0 palle break su 4 concretizzate da Tomas, 4 su 6 da Nadal. Si potrebbe sintetizzare con questi semplici numeri la differenza tra i due giocatori. Il primo set vede Berdych cedere solo 2 punti nei primi 3 turni di battuta e non commettere alcun errore gratuito fino al 3-3. Nadal, dal canto suo, mette a segno tre ace da destra in tre turni di battuta e sembra in totale controllo. Nel settimo gioco, giunge il primo errore gratuito del ceco che regala a Rafa lo 0-30. Un gran passante di dritto lungolinea in corsa e una splendida risposta di rovescio consentono a Rafa di strappare il servizio al ceco. Da qui al termine del primo parziale, Tomas metterà a segno soli 2 punti (con altrettanti ace) nel successivo turno di battuta che comunque perderà, fissando il punteggio del primo set sul 6-3.  Nella stretta finale ha avuto la meglio il giocatore più abituato a questo genere di pressioni.

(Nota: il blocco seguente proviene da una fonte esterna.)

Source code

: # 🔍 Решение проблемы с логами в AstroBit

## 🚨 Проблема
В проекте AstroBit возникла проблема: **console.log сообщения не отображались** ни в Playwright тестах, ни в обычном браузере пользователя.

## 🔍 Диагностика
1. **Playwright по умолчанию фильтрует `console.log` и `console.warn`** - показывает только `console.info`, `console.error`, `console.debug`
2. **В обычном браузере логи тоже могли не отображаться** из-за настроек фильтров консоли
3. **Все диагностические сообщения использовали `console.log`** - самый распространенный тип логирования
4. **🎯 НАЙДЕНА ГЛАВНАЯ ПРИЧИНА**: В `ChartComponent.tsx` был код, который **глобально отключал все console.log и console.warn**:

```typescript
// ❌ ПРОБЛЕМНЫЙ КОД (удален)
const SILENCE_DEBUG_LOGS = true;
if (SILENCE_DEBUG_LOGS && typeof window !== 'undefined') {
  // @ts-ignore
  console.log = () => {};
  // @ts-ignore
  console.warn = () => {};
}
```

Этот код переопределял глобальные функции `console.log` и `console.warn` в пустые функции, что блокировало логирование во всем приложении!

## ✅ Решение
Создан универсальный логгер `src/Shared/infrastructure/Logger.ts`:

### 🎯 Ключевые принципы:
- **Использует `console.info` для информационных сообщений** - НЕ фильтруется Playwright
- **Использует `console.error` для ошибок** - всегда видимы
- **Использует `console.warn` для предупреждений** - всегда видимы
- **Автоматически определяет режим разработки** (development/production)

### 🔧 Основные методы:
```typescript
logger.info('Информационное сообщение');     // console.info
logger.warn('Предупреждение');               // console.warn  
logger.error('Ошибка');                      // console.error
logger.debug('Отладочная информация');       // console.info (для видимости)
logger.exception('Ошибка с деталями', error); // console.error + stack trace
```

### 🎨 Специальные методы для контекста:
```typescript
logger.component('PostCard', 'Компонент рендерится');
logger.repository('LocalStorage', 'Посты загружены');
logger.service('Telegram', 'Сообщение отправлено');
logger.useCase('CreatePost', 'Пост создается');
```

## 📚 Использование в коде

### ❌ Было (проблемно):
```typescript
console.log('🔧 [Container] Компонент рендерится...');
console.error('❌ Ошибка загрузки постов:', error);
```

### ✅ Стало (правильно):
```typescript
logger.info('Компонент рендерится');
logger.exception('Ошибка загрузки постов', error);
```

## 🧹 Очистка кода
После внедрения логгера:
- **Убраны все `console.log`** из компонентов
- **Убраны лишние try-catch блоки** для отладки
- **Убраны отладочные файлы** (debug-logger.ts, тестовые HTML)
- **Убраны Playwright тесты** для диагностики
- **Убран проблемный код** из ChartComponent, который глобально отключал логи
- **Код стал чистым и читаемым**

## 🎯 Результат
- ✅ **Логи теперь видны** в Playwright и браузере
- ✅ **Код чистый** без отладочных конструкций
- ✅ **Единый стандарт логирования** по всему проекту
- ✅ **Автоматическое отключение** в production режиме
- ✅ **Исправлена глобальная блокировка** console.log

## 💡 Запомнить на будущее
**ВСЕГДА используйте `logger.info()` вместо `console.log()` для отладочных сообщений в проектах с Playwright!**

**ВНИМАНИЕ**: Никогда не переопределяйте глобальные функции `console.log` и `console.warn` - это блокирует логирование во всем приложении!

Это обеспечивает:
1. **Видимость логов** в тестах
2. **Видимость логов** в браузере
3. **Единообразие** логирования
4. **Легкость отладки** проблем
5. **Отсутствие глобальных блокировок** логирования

E’ quello che succederà negli altri due parziali. Il secondo set si apre con un turno di battuta del numero 1 del mondo molto simile a quello iniziale del 3° set con Murray. Rafa commette ben 5 errori gratuiti (inclusi due doppi falli) nello stesso gioco, concedendo 3 palle break. Il solito ineffabile servizio da sinistra consente a Rafa di cavarsi di impaccio, malgrado non stia giocando granché bene. A metà secondo set il suo tabellino registra 10 “unforced error” nel solo 2° set. Contro Murray ne aveva commessi complessivamente 13, nei quarti solo 12. Il suo avversario serve meglio rispetto al primo set ma non riesce mai ad affondare tutte le volte che ne ha l’opportunità sul servizio dell’avversario. Si avvicina all’epilogo del set e la sensazione è che per Berdych tenere la battuta sarà impresa sempre più improba. Chiamato a servire per rimandare la conclusione del set al tiebreak, Tomas si esibisce in 3 errori di dritto che regalano a zero il break e il set all’avversario. E’ la resa del ceco che avrebbe a disposizione una palla break nel quarto gioco del terzo (neutralizzata dal favoloso back dello spagnolo), per allungare un match che ormai non ha più nulla da dire. Nadal cederà solo 2 punti nei restanti 3 turni di battuta, chiudendo le ostilità nel decimo gioco con uno splendido passante di dritto, dopo 2 ore e 13 minuti di dominio incontrastato.

 

E’ l’ottavo slam della straordinaria carriera del maiorchino (eguagliati Agassi, Connors, Lendl, Perry e Rosewall), su 10 finali disputate. Solo Federer è riuscito a sconfiggerlo, nelle finali di Wimbledon del 2006 e 2007. Tra coloro che hanno disputato almeno 10 finali in un major nell’Era Open, Rafa è quello che vanta la percentuale più alta. Con il suo straordinario 80% fa meglio di Sampras (77.7%, 14 su 18), Federer (72.7%, 16 su 22) e Borg (68.7%, 11 successi su 16). Ad impressionare maggiormente è il distacco in classifica che, da lunedì prossimo, Rafa potrà vantare nei confronti del secondo, Novak Djokovic: 3840 punti (10745 a 6905) per un gap difficilmente colmabile entro la fine del 2010, considerando anche il fatto che da qui alla fine dell’anno il maiorchino non avrà cambiali particolarmente pesanti da fronteggiare; l’unica davvero sostanziosa è quella costituita dalla semifinale (720 punti) degli US Open che rappresentano l’ultima gemma ancora sfuggita al campione di Manacor. “Ma prima di pensare a New York voglio divertirmi con i miei amici a Maiorca, andare a pesca, e giocare a golf”.  Un anno fa Rafa sembrava aver imboccato irrimediabilmente il viale del tramonto. Trecentosessantaquattro giorni dopo celebriamo l’inizio di una nuova carriera e forse di una nuova era per il tennis che, dopo 7 anni, deve registrare l’uscita di Roger Federer dai primi due posti del ranking.  Allo svizzero il compito di smentire quelle stesse cassandre che un anno fa davano per finito Rafa Nadal.